(Saved entries)
((

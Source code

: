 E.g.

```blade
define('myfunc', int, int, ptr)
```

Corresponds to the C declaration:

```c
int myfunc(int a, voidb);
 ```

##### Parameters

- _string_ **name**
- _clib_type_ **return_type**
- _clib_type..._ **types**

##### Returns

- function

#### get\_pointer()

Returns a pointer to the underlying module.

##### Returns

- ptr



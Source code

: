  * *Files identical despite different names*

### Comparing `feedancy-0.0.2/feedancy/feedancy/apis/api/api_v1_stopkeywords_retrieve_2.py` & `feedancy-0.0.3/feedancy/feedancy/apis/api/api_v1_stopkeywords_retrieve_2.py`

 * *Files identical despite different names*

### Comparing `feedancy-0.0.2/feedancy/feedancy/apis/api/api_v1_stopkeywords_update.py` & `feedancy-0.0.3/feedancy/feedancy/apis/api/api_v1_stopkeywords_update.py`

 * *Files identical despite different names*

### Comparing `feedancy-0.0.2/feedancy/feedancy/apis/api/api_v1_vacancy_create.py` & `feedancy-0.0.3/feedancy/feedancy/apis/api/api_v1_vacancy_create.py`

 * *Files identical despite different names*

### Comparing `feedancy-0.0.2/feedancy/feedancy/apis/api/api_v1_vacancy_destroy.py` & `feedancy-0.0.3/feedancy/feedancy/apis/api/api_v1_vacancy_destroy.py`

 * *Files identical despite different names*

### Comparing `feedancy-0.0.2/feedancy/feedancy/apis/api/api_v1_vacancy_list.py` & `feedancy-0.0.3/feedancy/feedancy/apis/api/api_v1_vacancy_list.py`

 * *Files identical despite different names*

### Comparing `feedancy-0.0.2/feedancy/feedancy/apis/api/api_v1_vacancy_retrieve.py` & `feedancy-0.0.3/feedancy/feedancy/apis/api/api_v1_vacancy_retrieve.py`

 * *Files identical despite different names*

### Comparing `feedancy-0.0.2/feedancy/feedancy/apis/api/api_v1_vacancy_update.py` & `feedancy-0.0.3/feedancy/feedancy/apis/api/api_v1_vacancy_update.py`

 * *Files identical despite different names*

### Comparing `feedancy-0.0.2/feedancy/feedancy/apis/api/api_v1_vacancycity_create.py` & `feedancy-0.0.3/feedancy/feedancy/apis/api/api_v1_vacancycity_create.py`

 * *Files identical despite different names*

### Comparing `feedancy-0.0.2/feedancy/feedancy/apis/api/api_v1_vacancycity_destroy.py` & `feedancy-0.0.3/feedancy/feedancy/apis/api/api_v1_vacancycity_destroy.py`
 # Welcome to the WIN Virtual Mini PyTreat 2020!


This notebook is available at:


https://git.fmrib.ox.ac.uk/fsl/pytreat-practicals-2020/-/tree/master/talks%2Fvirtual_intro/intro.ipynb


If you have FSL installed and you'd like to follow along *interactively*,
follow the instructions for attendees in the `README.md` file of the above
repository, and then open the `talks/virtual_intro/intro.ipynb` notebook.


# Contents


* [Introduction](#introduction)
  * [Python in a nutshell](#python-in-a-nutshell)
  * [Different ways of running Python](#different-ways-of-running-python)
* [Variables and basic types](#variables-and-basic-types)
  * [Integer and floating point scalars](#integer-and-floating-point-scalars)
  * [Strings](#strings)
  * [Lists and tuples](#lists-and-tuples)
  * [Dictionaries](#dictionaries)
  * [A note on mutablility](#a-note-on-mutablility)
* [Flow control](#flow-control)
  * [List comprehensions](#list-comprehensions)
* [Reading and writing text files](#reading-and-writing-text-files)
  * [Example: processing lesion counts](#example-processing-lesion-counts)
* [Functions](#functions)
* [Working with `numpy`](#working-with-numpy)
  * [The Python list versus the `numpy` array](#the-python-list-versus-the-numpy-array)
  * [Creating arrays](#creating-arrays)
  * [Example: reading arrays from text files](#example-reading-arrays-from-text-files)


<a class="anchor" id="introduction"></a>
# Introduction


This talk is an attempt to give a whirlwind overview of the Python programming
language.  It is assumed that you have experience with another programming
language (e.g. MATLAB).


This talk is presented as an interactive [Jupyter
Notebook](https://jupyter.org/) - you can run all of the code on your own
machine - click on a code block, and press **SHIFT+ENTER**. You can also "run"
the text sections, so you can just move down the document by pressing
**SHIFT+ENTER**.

))

**Required action**
Repeat the full set of records exactly.

**Solution for this problem**
Source code

: E.g.

```blade
define('myfunc', int, int, ptr)
```

Corresponds to the C declaration:

```c
int myfunc(int a, voidb);
 ```

##### Parameters

- _string_ **name**
- _clib_type_ **return_type**
- _clib_type..._ **types**

##### Returns

- function

#### get\_pointer()

Returns a pointer to the underlying module.

##### Returns

- ptr



Source code

:  * *Files identical despite different names*

### Comparing `feedancy-0.0.2/feedancy/feedancy/apis/api/api_v1_stopkeywords_retrieve_2.py` & `feedancy-0.0.3/feedancy/feedancy/apis/api/api_v1_stopkeywords_retrieve_2.py`

 * *Files identical despite different names*

### Comparing `feedancy-0.0.2/feedancy/feedancy/apis/api/api_v1_stopkeywords_update.py` & `feedancy-0.0.3/feedancy/feedancy/apis/api/api_v1_stopkeywords_update.py`

 * *Files identical despite different names*

### Comparing `feedancy-0.0.2/feedancy/feedancy/apis/api/api_v1_vacancy_create.py` & `feedancy-0.0.3/feedancy/feedancy/apis/api/api_v1_vacancy_create.py`

 * *Files identical despite different names*

### Comparing `feedancy-0.0.2/feedancy/feedancy/apis/api/api_v1_vacancy_destroy.py` & `feedancy-0.0.3/feedancy/feedancy/apis/api/api_v1_vacancy_destroy.py`

 * *Files identical despite different names*

### Comparing `feedancy-0.0.2/feedancy/feedancy/apis/api/api_v1_vacancy_list.py` & `feedancy-0.0.3/feedancy/feedancy/apis/api/api_v1_vacancy_list.py`

 * *Files identical despite different names*

### Comparing `feedancy-0.0.2/feedancy/feedancy/apis/api/api_v1_vacancy_retrieve.py` & `feedancy-0.0.3/feedancy/feedancy/apis/api/api_v1_vacancy_retrieve.py`

 * *Files identical despite different names*

### Comparing `feedancy-0.0.2/feedancy/feedancy/apis/api/api_v1_vacancy_update.py` & `feedancy-0.0.3/feedancy/feedancy/apis/api/api_v1_vacancy_update.py`

 * *Files identical despite different names*

### Comparing `feedancy-0.0.2/feedancy/feedancy/apis/api/api_v1_vacancycity_create.py` & `feedancy-0.0.3/feedancy/feedancy/apis/api/api_v1_vacancycity_create.py`

 * *Files identical despite different names*

### Comparing `feedancy-0.0.2/feedancy/feedancy/apis/api/api_v1_vacancycity_destroy.py` & `feedancy-0.0.3/feedancy/feedancy/apis/api/api_v1_vacancycity_destroy.py`
 # Welcome to the WIN Virtual Mini PyTreat 2020!


This notebook is available at:


https://git.fmrib.ox.ac.uk/fsl/pytreat-practicals-2020/-/tree/master/talks%2Fvirtual_intro/intro.ipynb


If you have FSL installed and you'd like to follow along *interactively*,
follow the instructions for attendees in the `README.md` file of the above
repository, and then open the `talks/virtual_intro/intro.ipynb` notebook.


# Contents


* [Introduction](#introduction)
  * [Python in a nutshell](#python-in-a-nutshell)
  * [Different ways of running Python](#different-ways-of-running-python)
* [Variables and basic types](#variables-and-basic-types)
  * [Integer and floating point scalars](#integer-and-floating-point-scalars)
  * [Strings](#strings)
  * [Lists and tuples](#lists-and-tuples)
  * [Dictionaries](#dictionaries)
  * [A note on mutablility](#a-note-on-mutablility)
* [Flow control](#flow-control)
  * [List comprehensions](#list-comprehensions)
* [Reading and writing text files](#reading-and-writing-text-files)
  * [Example: processing lesion counts](#example-processing-lesion-counts)
* [Functions](#functions)
* [Working with `numpy`](#working-with-numpy)
  * [The Python list versus the `numpy` array](#the-python-list-versus-the-numpy-array)
  * [Creating arrays](#creating-arrays)
  * [Example: reading arrays from text files](#example-reading-arrays-from-text-files)


<a class="anchor" id="introduction"></a>
# Introduction


This talk is an attempt to give a whirlwind overview of the Python programming
language.  It is assumed that you have experience with another programming
language (e.g. MATLAB).


This talk is presented as an interactive [Jupyter
Notebook](https://jupyter.org/) - you can run all of the code on your own
machine - click on a code block, and press **SHIFT+ENTER**. You can also "run"
the text sections, so you can just move down the document by pressing
**SHIFT+ENTER**.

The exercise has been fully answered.